Three new crew members took off for the ISS as current crew members in space caught sight of the launch.

Amanda Kooser
Freelance writer Amanda C. Kooser covers gadgets and tech news with a twist for CNET. When not wallowing in weird gear and iPad apps for cats, she can be found tinkering with her 1956 DeSoto.
Amanda Kooser
An exhaust plume shows against a dark background. Part of the plume look like a robed angel, wings extended upward.
Enlarge Image
An exhaust plume shows against a dark background. Part of the plume look like a robed angel, wings extended upward.

This view from the ISS of a Soyuz rocket launch from Sept. 21, 2022, is like an inkblot test for space fans. I see an angel at the bottom of the plume. What do you see? 

Samantha Cristoforetti/ESA

Space can be poetic, and sometimes that poetry is visual. A wild view of a crewed Russian Soyuz launch on Wednesday looks to me like an angelic figure, wings spread, ascending toward orbit. 

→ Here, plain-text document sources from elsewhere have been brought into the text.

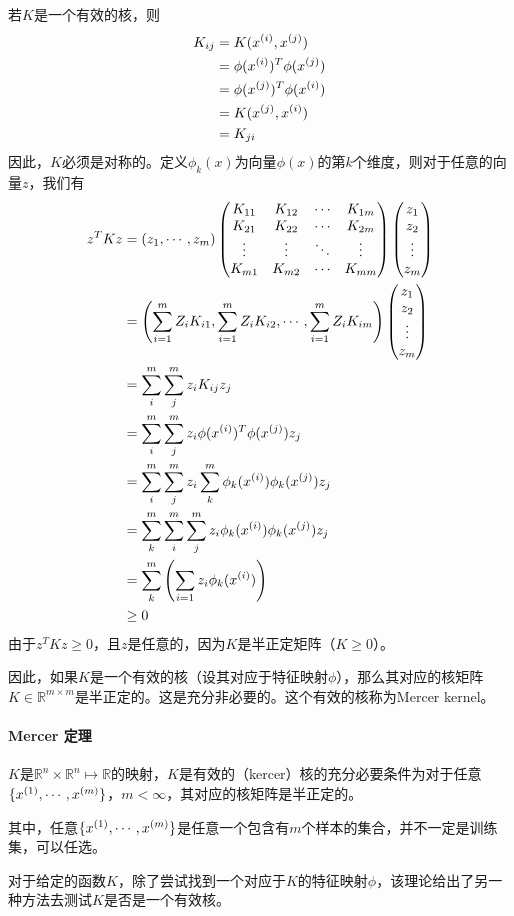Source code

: 若$K$是一个有效的核，则
\begin{eqnarray}
\begin{aligned}
K_{ij} &= K({x}^{({i})},{x}^{({j})})\\
&= \phi({x}^{({i})})^T\phi({x}^{({j})})\\
&= \phi({x}^{({j})})^T\phi({x}^{({i})})\\
&= K({x}^{({j})},{x}^{({i})})\\
&= K_{ji}
\end{aligned}
\end{eqnarray}
因此，$K$必须是对称的。定义$\phi_k(x)$为向量$\phi(x)$的第$k$个维度，则对于任意的向量$z$，我们有
\begin{eqnarray}
\begin{aligned}
z^TKz&=\left( {z}_{1},\cdots,{z}_{m} \right)\begin{pmatrix} {K}_{11} & {K}_{12} & \cdots & {K}_{1{m}}\\ {K}_{21} & {K}_{22} & \cdots & {K}_{2{m}}\\ \vdots & \vdots & \ddots & \vdots \\ {K}_{{m}1} & {K}_{{m}2} & \cdots & {K}_{{m}{m}} \end{pmatrix}\begin{pmatrix} {z}_1\\ {z}_2\\ \vdots\\ {z}_{m} \end{pmatrix}\\
&= \left(\sum_{i=1}^mZ_iK_{i1},\sum_{i=1}^mZ_iK_{i2},\cdots,\sum_{i=1}^mZ_iK_{im}\right)\begin{pmatrix} {z}_1\\ {z}_2\\ \vdots\\ {z}_{m} \end{pmatrix}\\
&= \sum_i^m\sum_j^mz_iK_{ij}z_j\\
&= \sum_i^m\sum_j^mz_i\phi({x}^{({i})})^T\phi({x}^{({j})})z_j\\
&= \sum_i^m\sum_j^mz_i\sum_k^m\phi_k({x}^{({i})})\phi_k({x}^{({j})})z_j\\
&= \sum_k^m\sum_i^m\sum_j^mz_i\phi_k({x}^{({i})})\phi_k({x}^{({j})})z_j\\
&= \sum_k^m\left(\sum_{i=1}z_i\phi_k({x}^{({i})})\right)\\
&\geq 0
\end{aligned}
\end{eqnarray}
由于$z^TKz\geq 0$，且$z$是任意的，因为$K$是半正定矩阵（$K\geq 0$）。

因此，如果$K$是一个有效的核（设其对应于特征映射$\phi$），那么其对应的核矩阵$K\in \mathbb{R}^{m\times m}$是半正定的。这是充分非必要的。这个有效的核称为Mercer kernel。

\paragraph{Mercer 定理} $K$是$\mathbb{R}^n\times\mathbb{R}^n\mapsto\mathbb{R}$的映射，$K$是有效的（kercer）核的充分必要条件为对于任意$\{{x}^{({1})},\cdots,{x}^{({m})}\}$，$m<\infty$，其对应的核矩阵是半正定的。

其中，任意$\{{x}^{({1})},\cdots,{x}^{({m})}\}$是任意一个包含有$m$个样本的集合，并不一定是训练集，可以任选。

对于给定的函数$K$，除了尝试找到一个对应于$K$的特征映射$\phi$，该理论给出了另一种方法去测试$K$是否是一个有效核。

The photo comes from European Space Agency astronaut Samantha Cristoforetti, who's currently on board the International Space Station. "We had a spectacular view of the Soyuz launch!" Cristoforetti tweeted along with two photos taken from the station.

Cristoforetti's first photo is where I see the angel near the bottom of the plume. It's the same shape you get when you stretch out in the snow and wave your arms and legs. 

The Soyuz MS-22 spacecraft was crewed by NASA astronaut Frank Rubio and Roscosmos cosmonauts Sergey Prokopyev and Dmitri Petelin. It safely docked to the ISS. Though US relations with Russia are fraught over the Ukraine invasion, the space rideshare with Roscosmos and NASA went off smoothly. 

The ISS views of the launch are ethereal. You can compare that perspective to a NASA image taken from the ground in Kazakhstan.

Russian rocket blasts off in a fiery blaze with launch site equipment towers nearby.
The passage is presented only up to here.